Wu announces $5 million in new grant funding

Special to the Gazette

     Mayor Michelle Wu announced that the City of Boston has been awarded three grants totaling over $5 million from the Massachusetts Broadband Institute (MBI) and the Federal Communications Commission (FCC) to boost digital equity efforts within the City. This funding will will help ensure that residents within Boston Housing Authority (BHA) properties have access to affordable and dependable internet connectivity and will also be used to support ongoing efforts to enroll Boston residents in the Affordable Connectivity Program (ACP), strengthen telehealth programs in Boston, and establish workforce development programs through refurbishing distributed devices. 

     “Today, nearly every aspect of daily life, from work meetings and classes to healthcare and government services, relies on access to the Internet,” said Mayor Michelle Wu. “I’m grateful to announce that Boston has been awarded over $5 million in grant funding that will help us expand initiatives to ensure that all Bostonians have access to the technology, training, and equipment they need to thrive.”

     “This critical funding will allow the City to support the Boston Housing Authority, and community organizations to connect our residents with telehealth, access to jobs and learning resources, and to be able to talk to friends and loved ones,” said Santi Garces, Chief Information Officer. “We’re incredibly grateful to the state and federal partners that have provided these grants to make sure every Bostonians is connected.”  

     At the beginning of the COVID-19 pandemic, 32,000 Boston households did not have broadband access. Through the City’s efforts, that number has been reduced to approximately 14,000 households. The pandemic reinforced the importance of high speed internet, necessary for conferencing systems and other bandwidth intensive services (currently measured on a federal level as 25 megabits for download and 3 megabits for upload). This digital divide reinforces inequalities across Boston as access to broadband is critical for residents to study or work remotely, access telehealth and government services, and stay connected with their communities.

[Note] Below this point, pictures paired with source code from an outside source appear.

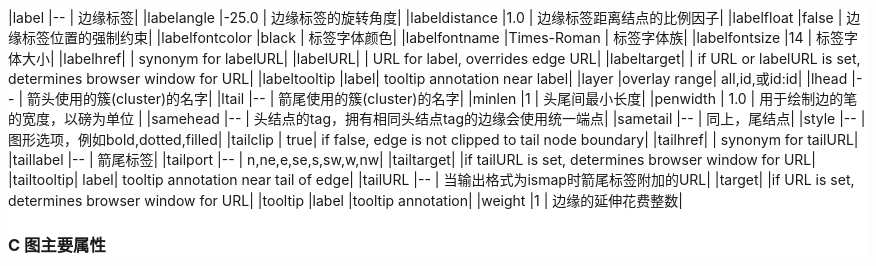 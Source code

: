 |label |-- | 边缘标签|
|labelangle |-25.0 | 边缘标签的旋转角度|
|labeldistance |1.0 | 边缘标签距离结点的比例因子|
|labelfloat |false | 边缘标签位置的强制约束|
|labelfontcolor |black | 标签字体颜色|
|labelfontname |Times-Roman | 标签字体族|
|labelfontsize |14 | 标签字体大小|
|labelhref| | synonym for labelURL|
|labelURL| | URL for label, overrides edge URL|
|labeltarget| | if URL or labelURL is set, determines browser window for URL|
|labeltooltip |label| tooltip annotation near label|
|layer |overlay range| all,id,或id:id|
|lhead |-- | 箭头使用的簇(cluster)的名字|
|ltail |-- | 箭尾使用的簇(cluster)的名字|
|minlen |1 | 头尾间最小长度|
|penwidth | 1.0 | 用于绘制边的笔的宽度，以磅为单位 |
|samehead |-- | 头结点的tag，拥有相同头结点tag的边缘会使用统一端点|
|sametail |-- | 同上，尾结点|
|style |-- | 图形选项，例如bold,dotted,filled|
|tailclip | true| if false, edge is not clipped to tail node boundary|
|tailhref| | synonym for tailURL|
|taillabel |-- | 箭尾标签|
|tailport |-- | n,ne,e,se,s,sw,w,nw|
|tailtarget|  |if tailURL is set, determines browser window for URL|
|tailtooltip| label| tooltip annotation near tail of edge|
|tailURL |-- | 当输出格式为ismap时箭尾标签附加的URL|
|target| |if URL is set, determines browser window for URL|
|tooltip |label |tooltip annotation|
|weight |1 | 边缘的延伸花费整数|

### C 图主要属性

     The funding includes two MBI grants through the state’s Executive Office of Economic Development totaling over $5 million, including $4.55 million from the Digital Equity Partnerships Program and $450,000 in support through the Municipal Digital Equity Planning Program. The MBI Planning grant will fund a survey that will inform a citywide Digital Equity Plan, and includes establishing internet wiring standards for affordable housing. The MBI Partnership grant will invest over $1 million for BHA’s onsite Digital Literacy Programming and over $684,000 to expand the City’s Wicked Free public WiFi network. The third grant from the FCC totals $250,000 for the Affordable Connectivity Outreach Grant Program. The “B-Online Initiative” will fund ongoing community outreach to enroll residents in the Affordable Connectivity Program (ACP). 

     “We congratulate Mayor Wu and the City of Boston on these critical awards, which are a testament to the work the city has done to ensure residents not only have access to affordable high-speed internet, but also the tools and training needed to access online resources,” said Massachusetts Executive Office of Economic Development Undersecretary of Economic Foundations Ashley Stolba. “On behalf of the Healey-Driscoll Administration, we are honored to support these important projects and to see how they expand opportunities for residents across Boston.” 

     “MBI’s digital equity programs are investing federal funds from the American Rescue Plan Act to close the digital divide across the Commonwealth by increasing access to affordable and reliable broadband service, internet-connected devices, and digital literacy training,” said Michael Baldino, Director of the Mass. Broadband Institute at MassTech (MBI). “Congratulations to the City of Boston on this important award, which will help us ensure that vulnerable Bostonians have access to the digital tools and resources that are so critical to our ability to succeed and thrive in the 21st Century.” 

     The ACP is a federal program providing $14.2 billion to expand broadband affordability. ACP provides eligible households with a subsidy for broadband service ($30/month) and up to $100 in a one-time discount for a digital device. The program was funded by the Infrastructure Investment and Jobs Acts (IIJA) in 2021, with the strong support of Senator Ed Markey. Nearly 45,000 Boston households have signed up for broadband service and devices through ACP, including nearly 20,000 that have been enrolled since May 2022 through close partnership with service providers and community organizations.

     These grants will empower the City to make investments totaling $2.44 million in community organizations across Boston neighborhoods through the next round of the City’s Digital Equity Fund, which is launching on October 2, 2023. The City’s Digital Equity Fund began in 2018 with an award of $35,000 to a community-based organization (CBO). In 2019, the fund expanded to $100,000 which was distributed to three CBOs. In the last iteration of the fund, just under $500,000 was distributed to 19 organizations.